Un estudio destaca que, de los 4 tipos de esta afección, la prostatitis crónica es el diagnóstico urológico más frecuente en hombres menores de 50 años; y también resalta que su detección temprana y su clasificación clínica correcta permitirá que se determine un tratamiento adecuado y oportuno que mejore la calidad de vida del paciente.
Al igual que la prostatitis, otra afección benigna que puede impactar en la salud masculina es la hiperplasia prostática benigna (HPB) también conocida como próstata agrandada, haciendo referencia al crecimiento excesivo del tejido de este órgano.
Un estudio sobre la carga global de esta enfermedad afirma que su prevalencia oscila entre el 50% y el 75% de los hombres de 50 años o más, y del 80% en los que tienen 70 años o más. La investigación muestra a la hiperplasia prostática benigna como un importante problema de salud pública, debido al envejecimiento acelerado de la población. Condiciones como la obesidad, el tabaquismo y la diabetes no solo se asocian con enfermedades cardiovasculares, sino que inciden directamente en la salud prostática y en la agresividad de afecciones oncológicas.

“La dificultad para comenzar a orinar, el goteo después de la micción, el no poder vaciar completamente la vejiga son síntomas que el paciente no debe ignorar y recurrir a un urólogo para que le haga las pruebas médicas correspondientes; y una vez determine su diagnóstico, le indique el tratamiento a seguir”, señala la doctora Sandoval; y agrega que de no prestar atención a estos síntomas y el no comenzar una terapia oportuna podría causar debilitamiento de la vejiga, infección en este órgano o en el riñón, o insuficiencia renal debido al bloqueo del flujo de la orina.
Controles regulares antes de los síntomas
Los controles médicos regulares desde edades tempranas son claves para determinar si una afección en la próstata es benigna, como la prostatitis o la hiperplasia prostática benigna, o no lo es, como el cáncer de próstata.

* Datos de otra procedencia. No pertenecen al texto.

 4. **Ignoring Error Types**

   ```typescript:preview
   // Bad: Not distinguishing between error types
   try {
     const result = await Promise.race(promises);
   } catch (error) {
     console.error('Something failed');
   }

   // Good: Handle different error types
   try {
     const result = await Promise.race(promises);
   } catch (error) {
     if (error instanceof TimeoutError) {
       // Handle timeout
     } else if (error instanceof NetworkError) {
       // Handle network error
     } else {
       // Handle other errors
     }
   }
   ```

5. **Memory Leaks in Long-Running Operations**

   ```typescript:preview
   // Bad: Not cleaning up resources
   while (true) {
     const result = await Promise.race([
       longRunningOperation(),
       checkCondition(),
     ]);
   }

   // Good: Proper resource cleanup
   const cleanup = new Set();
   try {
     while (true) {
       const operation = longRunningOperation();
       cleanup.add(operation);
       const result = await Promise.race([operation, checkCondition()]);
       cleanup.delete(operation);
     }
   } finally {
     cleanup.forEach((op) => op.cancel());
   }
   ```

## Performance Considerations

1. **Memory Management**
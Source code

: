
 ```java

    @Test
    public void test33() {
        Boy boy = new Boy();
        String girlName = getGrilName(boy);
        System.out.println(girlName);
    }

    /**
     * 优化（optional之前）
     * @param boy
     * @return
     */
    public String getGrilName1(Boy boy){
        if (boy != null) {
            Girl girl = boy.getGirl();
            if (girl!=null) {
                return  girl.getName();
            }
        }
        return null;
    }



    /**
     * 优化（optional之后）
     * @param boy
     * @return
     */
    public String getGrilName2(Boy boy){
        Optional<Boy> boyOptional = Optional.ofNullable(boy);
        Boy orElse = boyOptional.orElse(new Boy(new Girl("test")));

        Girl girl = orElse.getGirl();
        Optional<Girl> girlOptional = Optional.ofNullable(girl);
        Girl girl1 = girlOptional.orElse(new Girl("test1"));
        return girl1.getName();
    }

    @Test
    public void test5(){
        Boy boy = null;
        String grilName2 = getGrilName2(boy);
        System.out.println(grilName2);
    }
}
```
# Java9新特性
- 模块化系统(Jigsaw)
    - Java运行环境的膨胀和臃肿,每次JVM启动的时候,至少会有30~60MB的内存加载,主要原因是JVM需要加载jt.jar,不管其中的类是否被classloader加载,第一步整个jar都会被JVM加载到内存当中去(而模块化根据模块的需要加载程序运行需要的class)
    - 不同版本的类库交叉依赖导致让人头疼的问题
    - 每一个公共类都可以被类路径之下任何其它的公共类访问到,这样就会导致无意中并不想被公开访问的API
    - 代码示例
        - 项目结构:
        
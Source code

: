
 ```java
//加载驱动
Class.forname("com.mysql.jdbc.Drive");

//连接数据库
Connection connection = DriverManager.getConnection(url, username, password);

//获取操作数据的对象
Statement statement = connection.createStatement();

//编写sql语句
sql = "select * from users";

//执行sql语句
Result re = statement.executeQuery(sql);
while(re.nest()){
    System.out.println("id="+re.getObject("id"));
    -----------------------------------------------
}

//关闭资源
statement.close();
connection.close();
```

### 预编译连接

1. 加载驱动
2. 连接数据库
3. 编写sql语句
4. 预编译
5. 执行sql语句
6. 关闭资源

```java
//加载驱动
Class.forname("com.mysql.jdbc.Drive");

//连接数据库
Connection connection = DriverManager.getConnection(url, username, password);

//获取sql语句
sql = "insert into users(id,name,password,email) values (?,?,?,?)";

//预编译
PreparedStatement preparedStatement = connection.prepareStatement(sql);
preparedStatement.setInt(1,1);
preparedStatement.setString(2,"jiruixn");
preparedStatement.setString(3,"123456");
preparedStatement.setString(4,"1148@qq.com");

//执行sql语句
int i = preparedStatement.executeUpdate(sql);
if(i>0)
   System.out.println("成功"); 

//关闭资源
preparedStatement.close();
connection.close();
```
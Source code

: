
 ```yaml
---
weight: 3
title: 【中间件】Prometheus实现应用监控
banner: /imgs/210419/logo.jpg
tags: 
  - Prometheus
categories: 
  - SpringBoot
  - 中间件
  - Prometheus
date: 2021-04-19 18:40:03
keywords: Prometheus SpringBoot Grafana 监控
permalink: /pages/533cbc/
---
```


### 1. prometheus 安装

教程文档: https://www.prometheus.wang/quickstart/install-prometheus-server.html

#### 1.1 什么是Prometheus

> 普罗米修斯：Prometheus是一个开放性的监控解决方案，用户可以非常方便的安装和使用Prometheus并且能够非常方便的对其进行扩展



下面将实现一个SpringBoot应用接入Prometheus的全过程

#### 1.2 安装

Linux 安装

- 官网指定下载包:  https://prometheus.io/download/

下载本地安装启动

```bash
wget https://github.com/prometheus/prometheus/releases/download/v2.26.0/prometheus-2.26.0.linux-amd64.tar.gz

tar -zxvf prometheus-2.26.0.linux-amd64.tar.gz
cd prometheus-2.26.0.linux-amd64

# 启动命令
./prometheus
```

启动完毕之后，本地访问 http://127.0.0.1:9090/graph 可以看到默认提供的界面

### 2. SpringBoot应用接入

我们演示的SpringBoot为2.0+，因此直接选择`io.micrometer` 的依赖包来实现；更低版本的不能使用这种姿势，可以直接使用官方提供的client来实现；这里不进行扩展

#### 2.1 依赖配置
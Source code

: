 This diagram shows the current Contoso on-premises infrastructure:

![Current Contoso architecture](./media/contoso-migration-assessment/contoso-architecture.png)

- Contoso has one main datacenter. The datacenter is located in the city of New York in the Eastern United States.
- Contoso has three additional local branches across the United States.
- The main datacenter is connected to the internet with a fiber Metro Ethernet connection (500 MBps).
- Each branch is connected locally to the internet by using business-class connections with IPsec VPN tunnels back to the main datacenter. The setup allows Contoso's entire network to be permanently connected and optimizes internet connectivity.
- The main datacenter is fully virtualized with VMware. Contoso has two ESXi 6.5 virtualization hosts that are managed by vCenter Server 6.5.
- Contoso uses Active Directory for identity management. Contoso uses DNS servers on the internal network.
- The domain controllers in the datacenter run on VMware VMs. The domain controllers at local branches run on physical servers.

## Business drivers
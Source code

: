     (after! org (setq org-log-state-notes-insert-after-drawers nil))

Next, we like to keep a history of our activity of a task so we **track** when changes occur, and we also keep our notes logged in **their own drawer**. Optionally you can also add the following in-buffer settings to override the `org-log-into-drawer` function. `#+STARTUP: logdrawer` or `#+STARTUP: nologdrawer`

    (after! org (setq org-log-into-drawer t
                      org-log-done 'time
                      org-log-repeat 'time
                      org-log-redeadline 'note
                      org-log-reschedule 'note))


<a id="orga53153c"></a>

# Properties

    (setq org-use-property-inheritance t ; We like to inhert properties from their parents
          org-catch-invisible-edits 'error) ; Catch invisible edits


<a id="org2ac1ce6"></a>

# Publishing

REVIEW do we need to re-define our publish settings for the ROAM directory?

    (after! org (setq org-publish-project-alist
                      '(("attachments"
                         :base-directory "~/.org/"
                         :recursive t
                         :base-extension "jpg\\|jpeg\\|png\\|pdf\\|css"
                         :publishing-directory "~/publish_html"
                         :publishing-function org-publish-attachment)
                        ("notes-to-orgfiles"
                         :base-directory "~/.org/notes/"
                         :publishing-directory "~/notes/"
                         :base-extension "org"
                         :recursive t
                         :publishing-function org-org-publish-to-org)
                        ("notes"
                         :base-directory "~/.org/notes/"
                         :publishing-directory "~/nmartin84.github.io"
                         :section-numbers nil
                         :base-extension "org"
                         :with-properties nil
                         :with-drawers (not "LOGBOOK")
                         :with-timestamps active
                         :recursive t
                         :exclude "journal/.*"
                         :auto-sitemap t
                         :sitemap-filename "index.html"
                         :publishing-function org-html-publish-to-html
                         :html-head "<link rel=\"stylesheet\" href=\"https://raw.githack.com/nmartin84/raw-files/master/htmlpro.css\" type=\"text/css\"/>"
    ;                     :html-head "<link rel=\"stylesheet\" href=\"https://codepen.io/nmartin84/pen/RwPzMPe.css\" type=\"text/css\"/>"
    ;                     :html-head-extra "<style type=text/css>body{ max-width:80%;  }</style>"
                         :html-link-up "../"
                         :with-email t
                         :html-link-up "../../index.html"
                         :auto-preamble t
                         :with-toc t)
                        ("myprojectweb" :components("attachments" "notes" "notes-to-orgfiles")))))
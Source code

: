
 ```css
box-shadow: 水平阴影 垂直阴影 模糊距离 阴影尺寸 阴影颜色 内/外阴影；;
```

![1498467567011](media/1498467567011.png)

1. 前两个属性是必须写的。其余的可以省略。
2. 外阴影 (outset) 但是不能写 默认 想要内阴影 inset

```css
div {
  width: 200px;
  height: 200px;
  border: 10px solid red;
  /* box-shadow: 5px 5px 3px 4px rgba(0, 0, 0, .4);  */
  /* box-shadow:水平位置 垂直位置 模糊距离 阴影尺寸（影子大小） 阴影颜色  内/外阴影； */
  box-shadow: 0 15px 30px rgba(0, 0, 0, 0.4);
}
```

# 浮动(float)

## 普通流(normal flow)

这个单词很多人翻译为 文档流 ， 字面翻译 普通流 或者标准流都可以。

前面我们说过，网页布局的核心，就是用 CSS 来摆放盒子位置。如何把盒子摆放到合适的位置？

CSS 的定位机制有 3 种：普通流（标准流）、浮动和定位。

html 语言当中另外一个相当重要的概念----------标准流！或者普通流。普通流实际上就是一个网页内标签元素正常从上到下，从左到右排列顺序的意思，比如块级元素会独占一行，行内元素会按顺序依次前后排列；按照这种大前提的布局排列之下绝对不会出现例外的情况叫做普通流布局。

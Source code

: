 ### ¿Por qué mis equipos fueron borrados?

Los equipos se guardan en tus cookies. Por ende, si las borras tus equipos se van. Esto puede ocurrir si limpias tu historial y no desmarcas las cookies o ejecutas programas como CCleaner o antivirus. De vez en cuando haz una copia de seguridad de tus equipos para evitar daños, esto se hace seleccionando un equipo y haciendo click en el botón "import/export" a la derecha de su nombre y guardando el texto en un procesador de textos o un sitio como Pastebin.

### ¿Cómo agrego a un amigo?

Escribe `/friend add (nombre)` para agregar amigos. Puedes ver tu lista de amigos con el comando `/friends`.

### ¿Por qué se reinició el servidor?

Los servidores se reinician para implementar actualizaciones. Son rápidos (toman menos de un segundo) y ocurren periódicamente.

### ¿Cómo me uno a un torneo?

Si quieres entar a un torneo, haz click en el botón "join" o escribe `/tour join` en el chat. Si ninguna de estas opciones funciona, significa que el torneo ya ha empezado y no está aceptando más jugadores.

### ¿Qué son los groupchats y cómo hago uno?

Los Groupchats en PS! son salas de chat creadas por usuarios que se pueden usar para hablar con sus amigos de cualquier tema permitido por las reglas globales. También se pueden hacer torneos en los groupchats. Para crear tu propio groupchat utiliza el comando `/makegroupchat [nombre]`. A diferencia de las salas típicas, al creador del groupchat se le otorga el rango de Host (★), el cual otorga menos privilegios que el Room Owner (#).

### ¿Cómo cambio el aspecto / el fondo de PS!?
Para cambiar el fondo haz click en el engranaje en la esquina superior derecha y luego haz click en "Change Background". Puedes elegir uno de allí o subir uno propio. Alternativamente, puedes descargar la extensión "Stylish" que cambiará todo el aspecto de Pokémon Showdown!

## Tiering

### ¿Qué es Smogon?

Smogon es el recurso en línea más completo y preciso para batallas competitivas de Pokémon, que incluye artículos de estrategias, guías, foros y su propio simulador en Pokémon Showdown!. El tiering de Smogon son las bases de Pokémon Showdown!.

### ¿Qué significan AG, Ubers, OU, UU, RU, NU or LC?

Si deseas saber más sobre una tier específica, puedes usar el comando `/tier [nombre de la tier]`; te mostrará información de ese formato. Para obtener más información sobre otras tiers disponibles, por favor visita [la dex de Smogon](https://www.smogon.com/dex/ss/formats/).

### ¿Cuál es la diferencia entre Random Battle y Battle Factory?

En el caso del cáncer próstata, un estudio muestra que este es el cáncer más diagnosticado en varones en 118 países en el mundo. Y de acuerdo con la más reciente actualización del Global Cancer Observatory 2025, la incidencia en Centroamérica de esta enfermedad es del 28.9% y en el Caribe es de 35.1%.
David Gómez, Gerente médico de Uro-Oncología de Adium Centroamérica y el Caribe, asegura que al ser el cáncer de próstata una enfermedad que no presenta síntomas en estadios tempranos, su desafío sigue siendo su detección oportuna.
Al ser una afección que puede pasar desapercibida por mucho tiempo, por no presentar síntomas en sus primeras etapas, los controles médicos periódicos son esenciales para actuar a tiempo.
“Los avances en las pruebas de diagnóstico y en los tratamientos farmacológicos ofrecen mejores tasas de supervivencia a los pacientes que padecen esta enfermedad. Detectarla en las primeras etapas, localizado o regional, es fundamental para tratar el paciente de una manera oportuna”, reitera el doctor Gómez, e insiste que es importante que los hombres con antecedentes familiares asistan a consulta médica con un urólogo a partir de los 40 años; y aquellos no tienen antecedentes realicen su consulta inicial y seguimiento, a partir de los 45.